Besides, she could hardly marry them when she was in love with someone else.
None of them knew that; she had never even told her father or stepmother. It had happened suddenly, at the very beginning of the Season last year. She had always read of love at first sight, but she had never credited it would happen to her. Yet, she had gone to the ball, looked across the ballroom, and known that the only man she would ever love was standing there.
He was perfect. That both excited and depressed her. What must it be like to be loved by the most intelligent, handsome man in London? And why would such a paragon ever notice the unconventional Miss Margaret Munroe? True, he raced. She had watched any number of his races since then, cheering for him. He had not noticed. He also danced,
yet he had never asked her to dance. She had been in his company any number of times, in fact, and he had not paid her the slightest attention.
Unlikely as it seemed, that did not diminish her love. She watched, applauded when he did well, and cried for him when he did not. She read about his exploits in the paper and eavesdropped shamelessly whenever he was mentioned in passing conversations at balls. He was the one of the few topics she would allow her odious cousin Reggie to discuss in her presence. She pressed her comrades to tell what they knew about him until they bored of the subject. As she asked about many other people as well, no one had ever noticed a particular interest in the Marquis DeGuis.
She had, in fact, only confessed to her cousin Allison that she was in love, though she had refrained from naming her hero. Margaret might lack tact, but even she knew it was unthinkable to tell one’s dearest cousin that you are in love with the man she is about to marry.
But he hadn’t married Allison. She found that as difficult to understand as everyone else. Certainly her stepmother was baffled.
“Whistling her future down the wind,” Helen had declared when they had received the letter from Somerset last autumn. “What can your cousin be thinking? The Marquis DeGuis is the catch of the Season: handsome, refined, well bred, and richer than Midas! With Allison’s looks and breeding, they would have made such a handsome pair. Oh, your poor aunt must be beside herself. Another Munroe sacrificed to a country nobody.”

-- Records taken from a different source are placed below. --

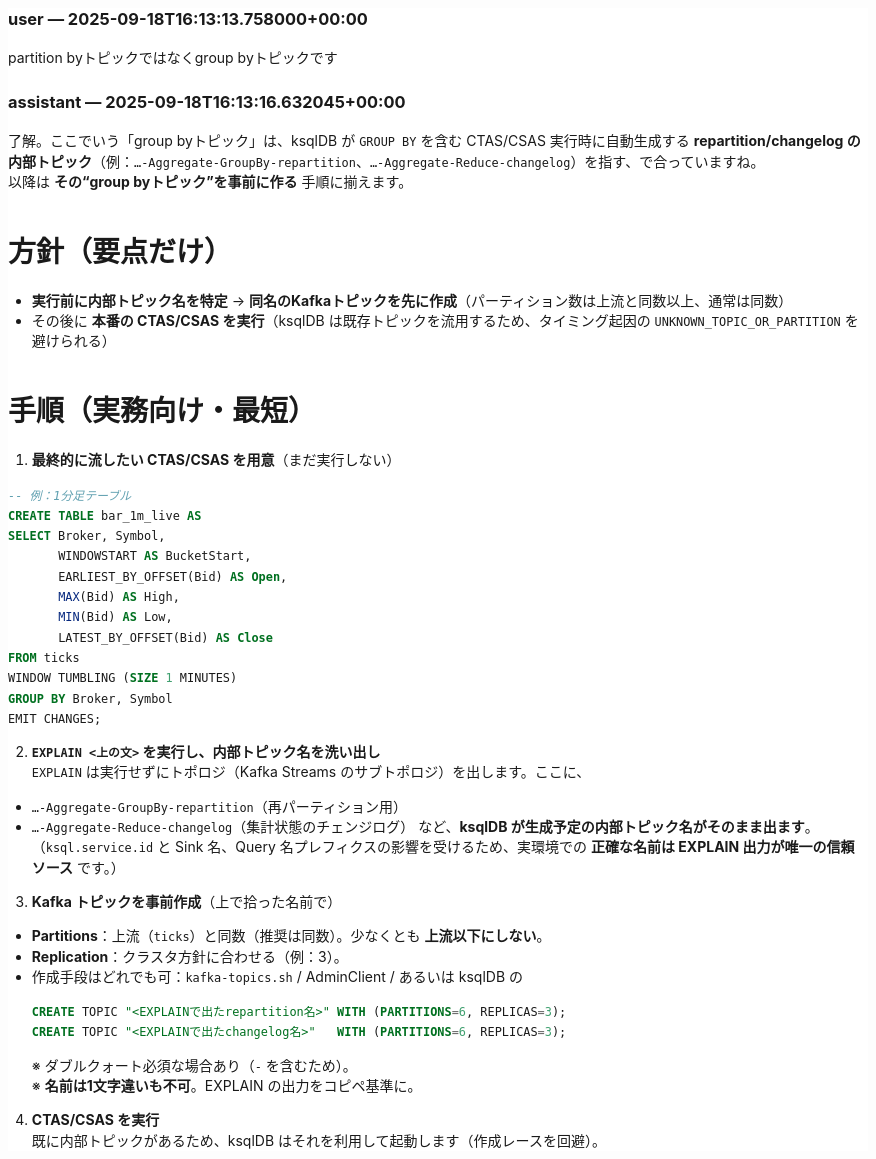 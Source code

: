 ### user — 2025-09-18T16:13:13.758000+00:00

partition byトピックではなくgroup byトピックです

### assistant — 2025-09-18T16:13:16.632045+00:00

了解。ここでいう「group byトピック」は、ksqlDB が `GROUP BY` を含む CTAS/CSAS 実行時に自動生成する **repartition/changelog の内部トピック**（例：`…-Aggregate-GroupBy-repartition`、`…-Aggregate-Reduce-changelog`）を指す、で合っていますね。  
以降は **その“group byトピック”を事前に作る** 手順に揃えます。

# 方針（要点だけ）
- **実行前に内部トピック名を特定** → **同名のKafkaトピックを先に作成**（パーティション数は上流と同数以上、通常は同数）
- その後に **本番の CTAS/CSAS を実行**（ksqlDB は既存トピックを流用するため、タイミング起因の `UNKNOWN_TOPIC_OR_PARTITION` を避けられる）

# 手順（実務向け・最短）
1) **最終的に流したい CTAS/CSAS を用意**（まだ実行しない）
```sql
-- 例：1分足テーブル
CREATE TABLE bar_1m_live AS
SELECT Broker, Symbol,
       WINDOWSTART AS BucketStart,
       EARLIEST_BY_OFFSET(Bid) AS Open,
       MAX(Bid) AS High,
       MIN(Bid) AS Low,
       LATEST_BY_OFFSET(Bid) AS Close
FROM ticks
WINDOW TUMBLING (SIZE 1 MINUTES)
GROUP BY Broker, Symbol
EMIT CHANGES;
```

2) **`EXPLAIN <上の文>` を実行し、内部トピック名を洗い出し**  
`EXPLAIN` は実行せずにトポロジ（Kafka Streams のサブトポロジ）を出します。ここに、
- `…-Aggregate-GroupBy-repartition`（再パーティション用）
- `…-Aggregate-Reduce-changelog`（集計状態のチェンジログ）
など、**ksqlDB が生成予定の内部トピック名がそのまま出ます**。  
（`ksql.service.id` と Sink 名、Query 名プレフィクスの影響を受けるため、実環境での **正確な名前は EXPLAIN 出力が唯一の信頼ソース** です。）

3) **Kafka トピックを事前作成**（上で拾った名前で）
- **Partitions**：上流（`ticks`）と同数（推奨は同数）。少なくとも **上流以下にしない**。  
- **Replication**：クラスタ方針に合わせる（例：3）。  
- 作成手段はどれでも可：`kafka-topics.sh` / AdminClient / あるいは ksqlDB の
  ```sql
  CREATE TOPIC "<EXPLAINで出たrepartition名>" WITH (PARTITIONS=6, REPLICAS=3);
  CREATE TOPIC "<EXPLAINで出たchangelog名>"   WITH (PARTITIONS=6, REPLICAS=3);
  ```
  ※ ダブルクォート必須な場合あり（`-` を含むため）。  
  ※ **名前は1文字違いも不可**。EXPLAIN の出力をコピペ基準に。

4) **CTAS/CSAS を実行**  
既に内部トピックがあるため、ksqlDB はそれを利用して起動します（作成レースを回避）。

Margaret could not weep for her aunt or cousin. At the reception, following the couple’s elopement to Gretna Green, Allison had appeared radiant beside her country nobody. No, Margaret had felt for the marquis, believing him to have lost his heart to her lovely cousin. Surely he was the one who was weeping.

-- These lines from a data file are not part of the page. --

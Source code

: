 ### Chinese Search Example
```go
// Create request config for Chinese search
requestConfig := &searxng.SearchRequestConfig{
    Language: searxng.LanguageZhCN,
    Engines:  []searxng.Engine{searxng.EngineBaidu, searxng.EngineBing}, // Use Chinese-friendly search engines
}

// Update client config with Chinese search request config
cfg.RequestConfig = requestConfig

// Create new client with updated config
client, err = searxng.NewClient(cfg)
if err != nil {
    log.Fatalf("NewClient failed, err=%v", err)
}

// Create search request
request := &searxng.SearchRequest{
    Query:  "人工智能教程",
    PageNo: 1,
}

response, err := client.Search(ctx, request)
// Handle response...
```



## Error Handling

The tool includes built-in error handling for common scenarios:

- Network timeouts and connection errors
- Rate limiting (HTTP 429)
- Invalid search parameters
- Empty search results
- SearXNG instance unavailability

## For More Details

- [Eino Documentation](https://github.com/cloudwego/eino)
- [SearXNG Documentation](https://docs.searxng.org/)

She had been surprised, and a little disappointed, to find that he immediately re-entered the lists when he returned to London after Christmas. As his own father had died at a young age, rumor had it he wanted to ensure the continuity of the line. After nearly two years of searching for a bride, he grew more impatient in setting up his nursery. The mamas with marriageable daughters mobbed him wherever he went.